Yet only yesterday it seemed that all was black for the Greek shipping heiress and her former ship-chartering agent. Friends were certain she would find life in Moscow, and thus the marriage, dreary. Fortunately, they proved only half right. Christina indeed grew tired of the Moscow subways and open-air Soviet markets—hence her constant flights to Paris, Monte Carlo, St. Moritz. But then in the middle of last winter's record-breaking 45°-below-zero freeze in Moscow—which claimed the life of the couple's new Mercedes—Sergei's precious traveling visa finally came through. Ever since (except for a two-week stay in June to renew his papers) they have been in Europe and, reportedly, in bliss. "She has become more extraverted," says a close friend. "Though sometimes she may complain that she is not intelligent enough or that she is too fat, she has come out of her shell. She's the Madame now, and people call her that. She's the boss."
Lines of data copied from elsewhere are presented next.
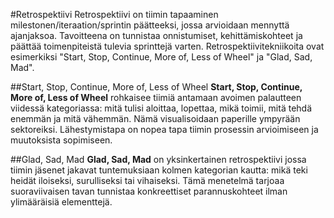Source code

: #Retrospektiivi
Retrospektiivi on tiimin tapaaminen milestonen/iteraation/sprintin päätteeksi, jossa arvioidaan mennyttä ajanjaksoa. Tavoitteena on tunnistaa onnistumiset, kehittämiskohteet ja päättää toimenpiteistä tulevia sprinttejä varten. Retrospektiivitekniikoita ovat esimerkiksi "Start, Stop, Continue, More of, Less of Wheel" ja "Glad, Sad, Mad".

##Start, Stop, Continue, More of, Less of Wheel
**Start, Stop, Continue, More of, Less of Wheel** rohkaisee tiimiä antamaan avoimen palautteen viidessä kategoriassa: mitä tulisi aloittaa, lopettaa, mikä toimii, mitä tehdä enemmän ja mitä vähemmän. Nämä visualisoidaan paperille ympyrään sektoreiksi. Lähestymistapa on nopea tapa tiimin prosessin arvioimiseen ja muutoksista sopimiseen.

##Glad, Sad, Mad
**Glad, Sad, Mad** on yksinkertainen retrospektiivi jossa tiimin jäsenet jakavat tuntemuksiaan kolmen kategorian kautta: mikä teki heidät iloiseksi, surulliseksi tai vihaiseksi. Tämä menetelmä tarjoaa suoraviivaisen tavan tunnistaa konkreettiset parannuskohteet ilman ylimääräisiä elementtejä.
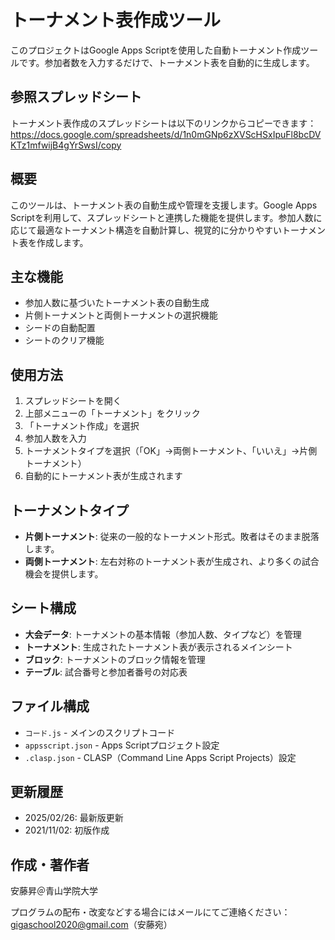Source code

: # トーナメント表作成ツール

このプロジェクトはGoogle Apps Scriptを使用した自動トーナメント作成ツールです。参加者数を入力するだけで、トーナメント表を自動的に生成します。

## 参照スプレッドシート

トーナメント表作成のスプレッドシートは以下のリンクからコピーできます：
https://docs.google.com/spreadsheets/d/1n0mGNp6zXVScHSxIpuFl8bcDVKTz1mfwijB4gYrSwsI/copy
## 概要

このツールは、トーナメント表の自動生成や管理を支援します。Google Apps Scriptを利用して、スプレッドシートと連携した機能を提供します。参加人数に応じて最適なトーナメント構造を自動計算し、視覚的に分かりやすいトーナメント表を作成します。

## 主な機能

- 参加人数に基づいたトーナメント表の自動生成
- 片側トーナメントと両側トーナメントの選択機能
- シードの自動配置
- シートのクリア機能

## 使用方法

1. スプレッドシートを開く
2. 上部メニューの「トーナメント」をクリック
3. 「トーナメント作成」を選択
4. 参加人数を入力
5. トーナメントタイプを選択（「OK」→両側トーナメント、「いいえ」→片側トーナメント）
6. 自動的にトーナメント表が生成されます

## トーナメントタイプ

- **片側トーナメント**: 従来の一般的なトーナメント形式。敗者はそのまま脱落します。
- **両側トーナメント**: 左右対称のトーナメント表が生成され、より多くの試合機会を提供します。

## シート構成

- **大会データ**: トーナメントの基本情報（参加人数、タイプなど）を管理
- **トーナメント**: 生成されたトーナメント表が表示されるメインシート
- **ブロック**: トーナメントのブロック情報を管理
- **テーブル**: 試合番号と参加者番号の対応表

## ファイル構成

- `コード.js` - メインのスクリプトコード
- `appsscript.json` - Apps Scriptプロジェクト設定
- `.clasp.json` - CLASP（Command Line Apps Script Projects）設定

## 更新履歴

- 2025/02/26: 最新版更新
- 2021/11/02: 初版作成

## 作成・著作者

安藤昇＠青山学院大学

プログラムの配布・改変などする場合にはメールにてご連絡ください：
gigaschool2020@gmail.com（安藤宛）

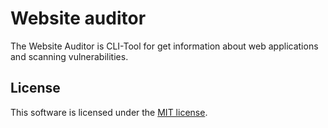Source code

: # Website auditor
The Website Auditor is CLI-Tool for get information about web applications and scanning vulnerabilities.

## License
This software is licensed under the [MIT license](https://github.com/lordbecvold/website-auditor/blob/main/LICENSE).
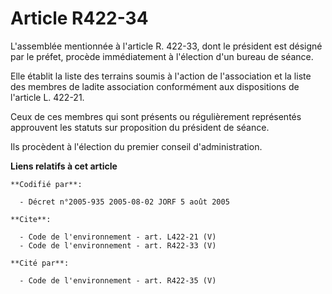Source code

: # Article R422-34

L'assemblée mentionnée à l'article R. 422-33, dont le président est désigné par le préfet, procède immédiatement à l'élection
d'un bureau de séance. 

Elle établit la liste des terrains soumis à l'action de l'association et la liste des membres de ladite association
conformément aux dispositions de l'article L. 422-21. 

Ceux de ces membres qui sont présents ou régulièrement représentés approuvent les statuts sur proposition du président de
séance. 

Ils procèdent à l'élection du premier conseil d'administration.

**Liens relatifs à cet article**

	**Codifié par**:

	  - Décret n°2005-935 2005-08-02 JORF 5 août 2005

	**Cite**:

	  - Code de l'environnement - art. L422-21 (V)
	  - Code de l'environnement - art. R422-33 (V)

	**Cité par**:

	  - Code de l'environnement - art. R422-35 (V)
Yet Christina's Bolshevik still seems to be somewhat baffled by life on Skorpios, where the day centers on a swollen four-hour siesta between a two-hour lunch in the Pink Villa at 3 and cocktails at 9 at the Hill. Evenings are spent viewing videotapes, which Christina changes until one takes her fancy (a recent favorite: Frank Sinatra in The Detective). Twice a week resident revelers—some of the anniversary guests will stay until autumn—cruise by yacht to a picnic on nearby Lefkada. There, reports one participant, "Servants dressed in white with black ties and trouser cuffs rolled up so they don't get wet serve lunch for 30 on the beach. The scene reminds one of rich Americans around 1900."
Sergei would rather talk business. He has become a trusted adviser to Christina on managing her $500 million empire—and his labors of love are not lost. His present from Christina: a $6.5 million cargo ship of his very own, the Danila. So, when ill at ease amid the Onassis pomp and glitter, "He keeps quiet," a Skorpios guest observes with a wink. "But soon he'll feel right at home."
By the special, sybaritic standards of Skorpios, where guests leave parties only when the seasons change and huge stereo systems pipe classical music to the cows (it is said to sweeten the milk), the scene was positively un-splashy. Following orders, all 22 guests at the first-anniversary party of Christina Onassis, 28 (in a white dress), and third husband Sergei Kauzov, 38 (in white shirt and slacks), came in whites. So did the dinner. In the white living room of the Hill Villa (most gigantic of her three island mansions), they were served fish in white sauce and salad covered with hard-boiled egg whites, sipped white wine and finished with a snow-white cake (prepared by the French chef Christina whisked away from the fallen Shah of Iran). The color code, alas, was broken for black caviar—a bow to Sergei's mother country—but no matter: Christina, everyone agreed, was happy at last. As one of her guests put it: "Strangely enough, she seems to have found herself with this mysterious but charming Muscovite."